- What the task asks -
Your answer should consist of all lines in the listing that hold the word "pseudo".

- Data extracts -

▽

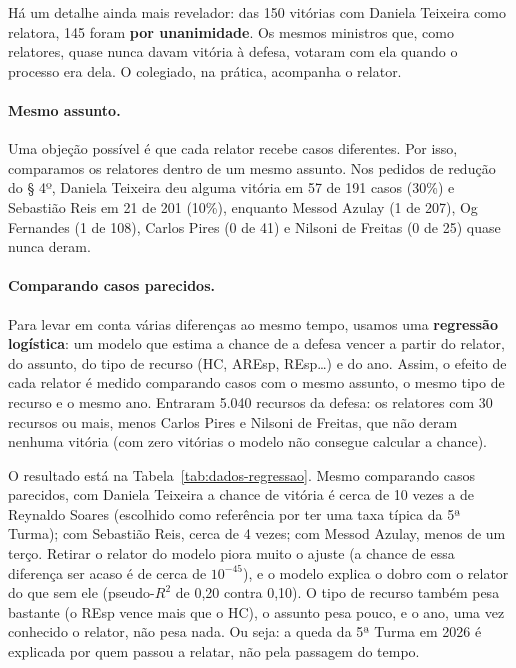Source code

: Há um detalhe ainda mais revelador: das 150 vitórias com Daniela Teixeira como relatora, 145
foram \textbf{por unanimidade}. Os mesmos ministros que, como relatores, quase nunca davam
vitória à defesa, votaram com ela quando o processo era dela. O colegiado, na prática,
acompanha o relator.

\paragraph*{Mesmo assunto.} Uma objeção possível é que cada relator recebe casos diferentes.
Por isso, comparamos os relatores dentro de um mesmo assunto. Nos pedidos de redução do § 4º,
Daniela Teixeira deu alguma vitória em 57 de 191 casos (30\%) e Sebastião Reis em 21 de 201
(10\%), enquanto Messod Azulay (1 de 207), Og Fernandes (1 de 108), Carlos Pires (0 de 41) e
Nilsoni de Freitas (0 de 25) quase nunca deram.

\paragraph*{Comparando casos parecidos.} Para levar em conta várias diferenças ao mesmo tempo,
usamos uma \textbf{regressão logística}: um modelo que estima a chance de a defesa vencer a
partir do relator, do assunto, do tipo de recurso (HC, AREsp, REsp\ldots) e do ano. Assim, o
efeito de cada relator é medido comparando casos com o mesmo assunto, o mesmo tipo de recurso
e o mesmo ano. Entraram 5.040 recursos da defesa: os relatores com 30 recursos ou mais, menos
Carlos Pires e Nilsoni de Freitas, que não deram nenhuma vitória (com zero vitórias o modelo
não consegue calcular a chance).

O resultado está na Tabela~\ref{tab:dados-regressao}. Mesmo comparando casos parecidos, com
Daniela Teixeira a chance de vitória é cerca de 10 vezes a de Reynaldo Soares (escolhido
como referência por ter uma taxa típica da 5ª Turma); com Sebastião Reis, cerca de 4 vezes;
com Messod Azulay, menos de um terço. Retirar o relator do modelo piora muito o ajuste (a
chance de essa diferença ser acaso é de cerca de $10^{-45}$), e o modelo explica o dobro com o
relator do que sem ele (pseudo-$R^2$ de 0,20 contra 0,10). O tipo de recurso também pesa
bastante (o REsp vence mais que o HC), o assunto pesa pouco, e o ano, uma vez conhecido o
relator, não pesa nada. Ou seja: a queda da 5ª Turma em 2026 é explicada por quem passou a
relatar, não pela passagem do tempo.


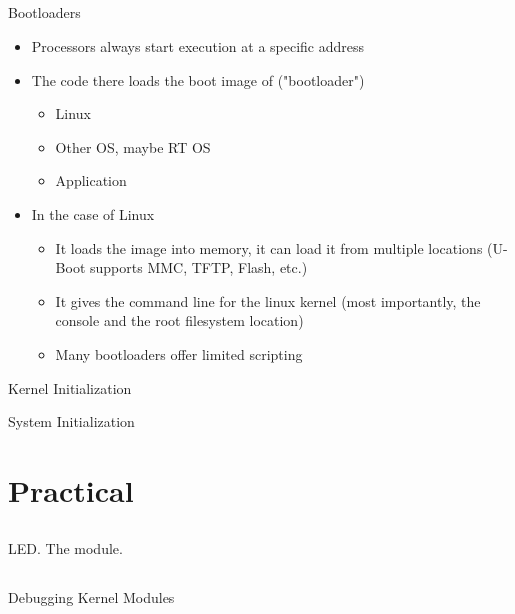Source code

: \documentclass{workshop}
\begin{document}
\subsection{}
\begin{frame}{Bootloaders}
	\begin{itemize}
		\item Processors always start execution at a specific address
		\item The code there loads the boot image of ("bootloader")
			\begin{itemize}
				\item Linux
				\item Other OS, maybe RT OS
				\item Application
			\end{itemize}

		\item In the case of Linux
			\begin{itemize}
				\item It loads the image into memory, it can load it from multiple locations (U-Boot supports MMC, TFTP, Flash, etc.)
				\item It gives the command line for the linux kernel (most importantly, the console and the root filesystem location)
				\item Many bootloaders offer limited scripting 
			\end{itemize}
	\end{itemize}
\end{frame}

\begin{frame}{Kernel Initialization}
\end{frame}

\begin{frame}{System Initialization}
\end{frame}

\section{Practical}

\subsection{}
\begin{frame}{LED. The module.}
\end{frame}

\subsection{}
\begin{frame}{Debugging Kernel Modules}
\end{frame}
\end{document}
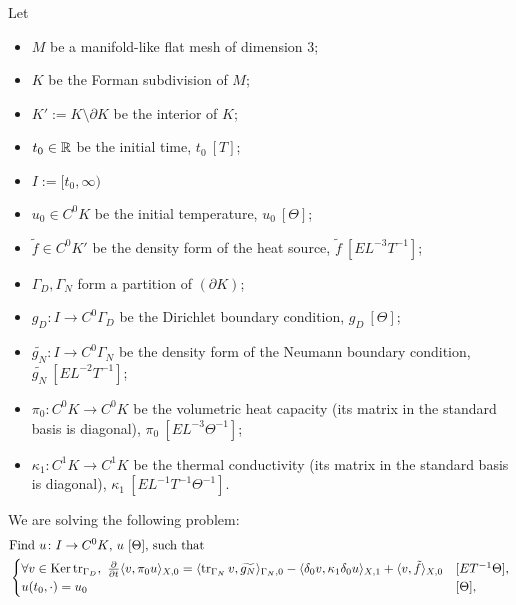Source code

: \begin{formulation}
  Let
  \begin{itemize}
    \item
      $M$ be a manifold-like flat mesh of dimension $3$;
    \item
      $K$ be the Forman subdivision of $M$;
    \item
      $K' := K \setminus \partial K$ be the interior of $K$;
    \item
      $t_0 \in \mathbb{R}$ be the initial time, $t_0\ [T]$;
    \item
      $I := [t_0, \infty)$
    \item
      $u_0 \in C^0 K$ be the initial temperature, $u_0\ [\Theta]$;
    \item
      $\tilde{f} \in C^0 K'$ be the density form of the heat source,
      $\tilde{f}\ [E L^{-3} T^{-1}]$;
    \item
      $\Gamma_D, \Gamma_N$ form a partition of $(\partial K)$;
    \item
      $g_D \colon I \to C^0 \Gamma_D$
      be the Dirichlet boundary condition, $g_D\ [\Theta]$;
    \item
      $\widetilde{g_N} \colon I \to C^0 \Gamma_N$
      be the density form of the Neumann boundary condition,
      $\widetilde{g_N}\ [E L^{-2} T^{-1}]$;
    \item
      $\pi_0 \colon C^0 K \to C^0 K$ be the volumetric heat capacity
      (its matrix in the standard basis is diagonal),
      $\pi_0\ [E L^{-3} \Theta^{-1}]$;
    \item
      $\kappa_1 \colon C^1 K \to C^1 K$ be the thermal conductivity
      (its matrix in the standard basis is diagonal),
      $\kappa_1\ [E L^{-1} T^{-1} \Theta^{-1}]$.
  \end{itemize}
  We are solving the following problem:
  \begin{equation}
    \begin{split}
      & \text{Find $u \colon I \to C^0 K$, $u\ [\Theta]$, such that} \\
      &
      \begin{cases}
        \forall v \in \mathop{\rm Ker}\nolimits \mathop{\rm tr}\nolimits_{\Gamma_D},\
          \frac{\partial}{\partial t} \langle v,\pi_0 u\rangle_{X, 0} =
            \langle\mathop{\rm tr}\nolimits_{\Gamma_N} v,\widetilde{g_N}\rangle_{\Gamma_N, 0}
          - \langle\delta_0 v,\kappa_1 \delta_0 u\rangle_{X, 1}
          + \langle v,\tilde{f}\rangle_{X, 0}
        & [E T^{-1} \Theta], \\
        u(t_0, \cdot) = u_0 & [\Theta], \\

\end{cases}
\end{split}
\end{equation}
\end{formulation}
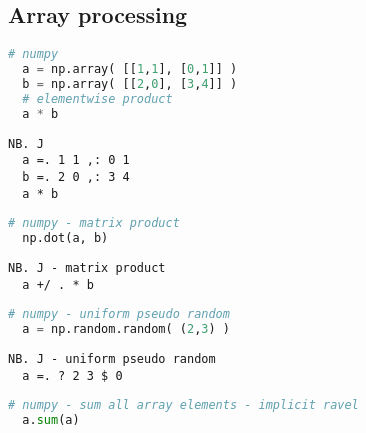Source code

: \subsection*{Array processing}

\begin{tcolorbox}[breakable, size=fbox, boxrule=1pt, pad at break*=1mm,colback=cellbackground, colframe=cellborder]
\begin{lstlisting}[language=python, frame=single, framerule=0pt, basicstyle=\ttfamily\normalsize, keywordstyle=\bfseries\color{keywcolor}\normalsize]
  # numpy 
  a = np.array( [[1,1], [0,1]] ) 
  b = np.array( [[2,0], [3,4]] ) 
  # elementwise product 
  a * b
\end{lstlisting}

\begin{lstlisting}[language=jdoc, frame=single, framerule=0pt, basicstyle=\ttfamily\normalsize, keywordstyle=\bfseries\color{keywcolor}\normalsize] 
  NB. J 
  a =. 1 1 ,: 0 1 
  b =. 2 0 ,: 3 4 
  a * b
\end{lstlisting}

\begin{lstlisting}[language=python, frame=single, framerule=0pt, basicstyle=\ttfamily\normalsize, keywordstyle=\bfseries\color{keywcolor}\normalsize]
  # numpy - matrix product 
  np.dot(a, b)
\end{lstlisting}

\begin{lstlisting}[language=jdoc, frame=single, framerule=0pt, basicstyle=\ttfamily\normalsize, keywordstyle=\bfseries\color{keywcolor}\normalsize] 
  NB. J - matrix product 
  a +/ . * b   
\end{lstlisting} 
  
\begin{lstlisting}[language=python, frame=single, framerule=0pt, basicstyle=\ttfamily\normalsize, keywordstyle=\bfseries\color{keywcolor}\normalsize]
  # numpy - uniform pseudo random 
  a = np.random.random( (2,3) )  
\end{lstlisting}

\begin{lstlisting}[language=jdoc, frame=single, framerule=0pt, basicstyle=\ttfamily\normalsize, keywordstyle=\bfseries\color{keywcolor}\normalsize]   
  NB. J - uniform pseudo random 
  a =. ? 2 3 $ 0  
\end{lstlisting}
  
\begin{lstlisting}[language=python, frame=single, framerule=0pt, basicstyle=\ttfamily\normalsize, keywordstyle=\bfseries\color{keywcolor}\normalsize]
  # numpy - sum all array elements - implicit ravel 
  a.sum(a)  
\end{lstlisting}


\end{tcolorbox}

△

- Your response -
relator do que sem ele (pseudo-$R^2$ de 0,20 contra 0,10). O tipo de recurso também pesa
  # numpy - uniform pseudo random 
  NB. J - uniform pseudo random 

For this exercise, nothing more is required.